Woe is Me!
by Blackie, the Black Dog
I made the mistake on Friday night of letting my human know how bad I truly felt. On Saturday morning I was told we were “going for a ride in the car”, which is usually a favorite activity, but today I wasn’t that interested. Still I was hoisted into the front seat and after a brief argument about who was driving (I mean, really, can’t she drive from where she always makes me sit???), we were on our way.
I quickly learned that the “ride in the car” was leading to the vet’s office and I was mad at the deception. I made my human think that I had to “go potty” and we wandered aimlessly around the grounds until she tired of my lies and tugged me into the vet’s office. The girl at the front asked who she had with her and in my state of annoyance, I asked if she could see or not?
My human said a few words and then we went to a chair to sit and wait. It wasn’t just one chair, but a group of three side by side. I hid between my human’s chair next to the wall in hopes that if the first girl couldn’t see me, the one who came to get me wouldn’t be able to see me either.
There was a hound dog who looked to be about half grown across the room. She howled and bayed and barked incessantly. I squirmed in my hidden position and my human said to ignore that dog – that dog didn’t know anymore than I knew. I took that to be an insult and yanked on the leash in an effort to get farther back into the corner.
The entrance door opened and another person walked in carrying a cat carrier. I felt the first glimmer of interest since we’d gotten there. I watched as the cat’s human looked around the waiting room and decided to sit on our side, as far away from the baying hound as she could get. Oh my gosh!!! she came and sat in one of the other three chairs in our section. Then she put the cat carrier in the floor! I leapt out from my hiding place and dashed towards it. What fun! Cat picnic! Could the cat get up enough momentum to “walk” the cat carrier towards the hound and then would I be able to keep up with it?

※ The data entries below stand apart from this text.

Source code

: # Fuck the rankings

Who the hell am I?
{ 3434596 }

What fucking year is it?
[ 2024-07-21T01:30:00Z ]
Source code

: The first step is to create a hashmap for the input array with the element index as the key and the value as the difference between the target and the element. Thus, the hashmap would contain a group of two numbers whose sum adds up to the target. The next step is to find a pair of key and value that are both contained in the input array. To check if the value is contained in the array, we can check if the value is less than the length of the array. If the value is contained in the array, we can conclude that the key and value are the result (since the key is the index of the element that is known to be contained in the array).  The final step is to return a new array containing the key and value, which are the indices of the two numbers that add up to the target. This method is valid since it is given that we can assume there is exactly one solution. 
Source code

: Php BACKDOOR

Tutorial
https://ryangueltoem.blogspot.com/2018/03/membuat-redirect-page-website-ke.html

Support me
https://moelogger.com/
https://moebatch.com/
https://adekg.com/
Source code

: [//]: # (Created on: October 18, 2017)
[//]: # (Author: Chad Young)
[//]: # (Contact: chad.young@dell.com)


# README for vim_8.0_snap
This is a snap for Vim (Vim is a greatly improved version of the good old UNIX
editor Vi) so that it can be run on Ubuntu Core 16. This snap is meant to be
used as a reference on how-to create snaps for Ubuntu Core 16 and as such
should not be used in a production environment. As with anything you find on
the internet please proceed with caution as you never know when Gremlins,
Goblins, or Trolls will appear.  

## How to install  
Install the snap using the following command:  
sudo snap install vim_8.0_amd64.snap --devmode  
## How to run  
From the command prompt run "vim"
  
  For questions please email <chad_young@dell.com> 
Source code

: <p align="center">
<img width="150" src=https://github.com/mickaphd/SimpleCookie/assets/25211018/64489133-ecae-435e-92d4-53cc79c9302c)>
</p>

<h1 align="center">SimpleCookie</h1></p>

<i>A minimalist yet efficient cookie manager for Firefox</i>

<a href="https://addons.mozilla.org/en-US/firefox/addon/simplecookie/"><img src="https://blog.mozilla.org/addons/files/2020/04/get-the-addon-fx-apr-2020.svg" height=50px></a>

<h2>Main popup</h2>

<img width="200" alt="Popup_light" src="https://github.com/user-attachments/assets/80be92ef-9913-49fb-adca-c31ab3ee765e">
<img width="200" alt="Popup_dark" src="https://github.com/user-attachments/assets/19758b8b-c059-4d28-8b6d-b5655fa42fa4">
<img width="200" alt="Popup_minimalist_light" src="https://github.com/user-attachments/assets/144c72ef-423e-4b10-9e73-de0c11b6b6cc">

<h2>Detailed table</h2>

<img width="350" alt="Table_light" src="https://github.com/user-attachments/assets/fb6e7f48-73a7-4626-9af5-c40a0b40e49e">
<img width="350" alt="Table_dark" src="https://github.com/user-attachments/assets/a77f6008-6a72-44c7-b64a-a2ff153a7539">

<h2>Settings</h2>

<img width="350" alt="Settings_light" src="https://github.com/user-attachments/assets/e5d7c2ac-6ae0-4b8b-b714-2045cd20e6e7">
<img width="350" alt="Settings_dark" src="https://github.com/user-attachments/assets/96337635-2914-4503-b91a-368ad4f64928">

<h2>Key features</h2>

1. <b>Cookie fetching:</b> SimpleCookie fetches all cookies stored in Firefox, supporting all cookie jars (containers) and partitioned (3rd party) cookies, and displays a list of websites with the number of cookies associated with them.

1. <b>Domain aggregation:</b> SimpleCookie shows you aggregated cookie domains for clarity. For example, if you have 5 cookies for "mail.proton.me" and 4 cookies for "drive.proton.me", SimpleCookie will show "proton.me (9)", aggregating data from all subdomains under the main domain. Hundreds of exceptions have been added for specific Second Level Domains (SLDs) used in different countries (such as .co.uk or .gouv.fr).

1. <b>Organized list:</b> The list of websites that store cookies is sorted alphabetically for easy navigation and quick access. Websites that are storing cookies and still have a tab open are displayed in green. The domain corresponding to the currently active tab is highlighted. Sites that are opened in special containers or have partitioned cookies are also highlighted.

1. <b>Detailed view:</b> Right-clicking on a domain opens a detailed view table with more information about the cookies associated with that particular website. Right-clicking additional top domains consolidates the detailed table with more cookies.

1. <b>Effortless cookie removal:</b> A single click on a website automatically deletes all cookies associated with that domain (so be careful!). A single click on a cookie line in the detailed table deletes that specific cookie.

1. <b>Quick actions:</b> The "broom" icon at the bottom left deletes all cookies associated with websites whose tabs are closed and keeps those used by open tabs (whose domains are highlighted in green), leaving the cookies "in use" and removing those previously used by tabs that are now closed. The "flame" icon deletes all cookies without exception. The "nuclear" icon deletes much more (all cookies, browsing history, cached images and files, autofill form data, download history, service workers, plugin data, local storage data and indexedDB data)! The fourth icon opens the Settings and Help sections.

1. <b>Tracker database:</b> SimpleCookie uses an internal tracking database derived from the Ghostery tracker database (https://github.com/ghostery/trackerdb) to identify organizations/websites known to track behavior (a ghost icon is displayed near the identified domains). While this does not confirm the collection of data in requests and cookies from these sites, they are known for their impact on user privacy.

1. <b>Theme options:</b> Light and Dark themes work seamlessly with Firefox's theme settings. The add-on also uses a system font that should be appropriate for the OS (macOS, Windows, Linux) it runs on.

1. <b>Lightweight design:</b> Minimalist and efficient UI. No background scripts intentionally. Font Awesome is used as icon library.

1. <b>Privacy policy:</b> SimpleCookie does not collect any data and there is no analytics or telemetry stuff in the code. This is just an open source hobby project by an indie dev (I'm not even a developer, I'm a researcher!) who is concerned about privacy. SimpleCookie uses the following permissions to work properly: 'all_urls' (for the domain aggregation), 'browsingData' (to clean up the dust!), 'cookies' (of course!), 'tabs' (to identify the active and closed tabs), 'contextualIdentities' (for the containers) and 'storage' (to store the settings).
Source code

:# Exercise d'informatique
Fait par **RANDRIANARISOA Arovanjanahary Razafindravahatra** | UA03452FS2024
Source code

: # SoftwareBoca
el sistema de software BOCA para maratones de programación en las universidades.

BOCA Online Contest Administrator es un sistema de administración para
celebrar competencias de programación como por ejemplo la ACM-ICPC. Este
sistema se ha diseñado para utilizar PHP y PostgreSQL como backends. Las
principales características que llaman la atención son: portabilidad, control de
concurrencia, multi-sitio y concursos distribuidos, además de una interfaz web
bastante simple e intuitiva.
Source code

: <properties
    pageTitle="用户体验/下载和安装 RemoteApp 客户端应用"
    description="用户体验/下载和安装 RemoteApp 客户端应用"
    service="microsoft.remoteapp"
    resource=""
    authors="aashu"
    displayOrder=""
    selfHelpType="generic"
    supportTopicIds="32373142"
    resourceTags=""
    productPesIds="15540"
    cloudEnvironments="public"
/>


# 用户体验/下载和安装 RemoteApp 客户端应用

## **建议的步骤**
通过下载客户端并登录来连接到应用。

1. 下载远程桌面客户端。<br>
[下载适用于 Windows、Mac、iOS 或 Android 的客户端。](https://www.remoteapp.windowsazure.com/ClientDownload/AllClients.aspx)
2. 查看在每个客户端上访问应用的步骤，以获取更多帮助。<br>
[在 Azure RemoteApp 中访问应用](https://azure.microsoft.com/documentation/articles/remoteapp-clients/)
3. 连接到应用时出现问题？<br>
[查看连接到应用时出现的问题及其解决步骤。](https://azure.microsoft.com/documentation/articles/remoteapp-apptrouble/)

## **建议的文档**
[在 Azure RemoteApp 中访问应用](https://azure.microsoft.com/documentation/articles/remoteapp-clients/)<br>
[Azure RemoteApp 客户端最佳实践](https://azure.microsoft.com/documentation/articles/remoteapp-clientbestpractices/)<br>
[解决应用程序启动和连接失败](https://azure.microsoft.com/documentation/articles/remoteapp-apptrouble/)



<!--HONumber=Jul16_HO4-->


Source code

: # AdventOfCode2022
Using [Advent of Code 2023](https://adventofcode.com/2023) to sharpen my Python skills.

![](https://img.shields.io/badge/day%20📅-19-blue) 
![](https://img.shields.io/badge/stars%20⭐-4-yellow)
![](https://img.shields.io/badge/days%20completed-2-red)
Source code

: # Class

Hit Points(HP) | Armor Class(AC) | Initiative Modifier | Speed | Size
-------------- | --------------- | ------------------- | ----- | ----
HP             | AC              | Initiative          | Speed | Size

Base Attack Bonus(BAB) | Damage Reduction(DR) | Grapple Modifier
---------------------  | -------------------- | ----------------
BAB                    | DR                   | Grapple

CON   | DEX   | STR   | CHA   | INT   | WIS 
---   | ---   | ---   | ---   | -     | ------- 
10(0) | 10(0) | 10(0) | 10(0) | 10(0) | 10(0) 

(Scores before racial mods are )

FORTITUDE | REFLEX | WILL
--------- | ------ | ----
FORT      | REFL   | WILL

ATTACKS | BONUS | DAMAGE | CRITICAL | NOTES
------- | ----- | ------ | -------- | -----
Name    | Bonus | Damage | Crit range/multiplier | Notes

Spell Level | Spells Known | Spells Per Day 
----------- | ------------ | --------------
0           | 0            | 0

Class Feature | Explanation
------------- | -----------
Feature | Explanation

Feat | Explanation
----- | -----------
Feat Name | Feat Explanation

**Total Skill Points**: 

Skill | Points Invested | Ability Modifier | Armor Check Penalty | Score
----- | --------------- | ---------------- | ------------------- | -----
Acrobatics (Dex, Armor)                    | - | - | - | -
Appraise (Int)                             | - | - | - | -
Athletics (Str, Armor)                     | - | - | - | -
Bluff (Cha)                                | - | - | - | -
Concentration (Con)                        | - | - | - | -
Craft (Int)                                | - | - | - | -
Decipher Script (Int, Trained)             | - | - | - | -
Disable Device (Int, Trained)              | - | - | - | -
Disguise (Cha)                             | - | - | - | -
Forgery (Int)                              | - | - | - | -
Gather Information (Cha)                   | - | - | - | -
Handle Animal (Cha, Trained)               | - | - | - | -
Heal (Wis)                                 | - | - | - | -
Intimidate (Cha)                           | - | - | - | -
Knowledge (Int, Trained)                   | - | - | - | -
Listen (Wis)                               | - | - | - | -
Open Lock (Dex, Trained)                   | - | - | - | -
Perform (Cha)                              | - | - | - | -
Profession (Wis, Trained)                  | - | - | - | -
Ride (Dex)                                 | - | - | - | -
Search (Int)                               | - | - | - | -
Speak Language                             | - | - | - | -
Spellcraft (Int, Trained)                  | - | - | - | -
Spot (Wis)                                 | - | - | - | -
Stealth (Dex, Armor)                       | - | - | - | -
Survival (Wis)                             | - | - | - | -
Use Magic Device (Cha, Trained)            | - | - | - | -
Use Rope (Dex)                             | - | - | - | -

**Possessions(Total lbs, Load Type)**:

Blam! I hit the end of my leash and my human pulled me back towards her while apologizing to the cat’s owner, The cat’s owner laughed and said that was ok. I spent the rest of our waiting time trying to sneak up to the cat carrier by going behind the chairs. I never was able to get there.
I watched other pets be taken back to the dreadful place and wondered what was happening to them. Suddenly my usual vet came out and called my name. I ignored him, but my human stood up and dragged me over. They took me to the scales to get my weight before we went back, but they couldn’t make me stay on them! I refused to stand still. I turned around in circles. I did everything I could do not to be weighed. Finally the doctor said he had it – 36.4 pounds – and off we went to the dreadful rooms.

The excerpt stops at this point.